→ **Data provided**

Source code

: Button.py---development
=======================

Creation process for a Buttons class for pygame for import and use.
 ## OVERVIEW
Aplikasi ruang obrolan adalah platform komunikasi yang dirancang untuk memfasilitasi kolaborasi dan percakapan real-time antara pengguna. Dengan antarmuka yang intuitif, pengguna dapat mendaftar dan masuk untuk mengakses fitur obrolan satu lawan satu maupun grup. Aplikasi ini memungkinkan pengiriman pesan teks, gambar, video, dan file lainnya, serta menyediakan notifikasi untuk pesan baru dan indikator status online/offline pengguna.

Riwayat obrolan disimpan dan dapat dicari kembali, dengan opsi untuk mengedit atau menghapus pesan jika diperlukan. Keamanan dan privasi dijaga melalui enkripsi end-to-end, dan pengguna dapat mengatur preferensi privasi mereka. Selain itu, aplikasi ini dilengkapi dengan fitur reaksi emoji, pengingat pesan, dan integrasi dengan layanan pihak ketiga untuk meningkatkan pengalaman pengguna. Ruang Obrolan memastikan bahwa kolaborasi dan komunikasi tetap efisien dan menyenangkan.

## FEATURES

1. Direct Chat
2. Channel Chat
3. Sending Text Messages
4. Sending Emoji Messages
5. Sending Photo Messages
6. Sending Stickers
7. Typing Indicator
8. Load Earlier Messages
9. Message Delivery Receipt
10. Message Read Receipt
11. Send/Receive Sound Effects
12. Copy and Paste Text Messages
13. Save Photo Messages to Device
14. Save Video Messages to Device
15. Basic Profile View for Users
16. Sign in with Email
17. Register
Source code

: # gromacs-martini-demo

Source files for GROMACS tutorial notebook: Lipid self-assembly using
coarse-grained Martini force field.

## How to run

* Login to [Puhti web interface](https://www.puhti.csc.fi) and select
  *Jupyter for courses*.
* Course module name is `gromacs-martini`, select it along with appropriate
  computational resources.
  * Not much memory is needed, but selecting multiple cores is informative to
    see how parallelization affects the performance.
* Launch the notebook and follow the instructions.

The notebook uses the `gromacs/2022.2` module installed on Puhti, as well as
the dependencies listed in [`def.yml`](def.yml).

→ **Exercise details**
Search the entries for the word "komunikasi", then copy every line in which it is found.

→ **Task answer**
Aplikasi ruang obrolan adalah platform komunikasi yang dirancang untuk memfasilitasi kolaborasi dan percakapan real-time antara pengguna. Dengan antarmuka yang intuitif, pengguna dapat mendaftar dan masuk untuk mengakses fitur obrolan satu lawan satu maupun grup. Aplikasi ini memungkinkan pengiriman pesan teks, gambar, video, dan file lainnya, serta menyediakan notifikasi untuk pesan baru dan indikator status online/offline pengguna.
Riwayat obrolan disimpan dan dapat dicari kembali, dengan opsi untuk mengedit atau menghapus pesan jika diperlukan. Keamanan dan privasi dijaga melalui enkripsi end-to-end, dan pengguna dapat mengatur preferensi privasi mereka. Selain itu, aplikasi ini dilengkapi dengan fitur reaksi emoji, pengingat pesan, dan integrasi dengan layanan pihak ketiga untuk meningkatkan pengalaman pengguna. Ruang Obrolan memastikan bahwa kolaborasi dan komunikasi tetap efisien dan menyenangkan.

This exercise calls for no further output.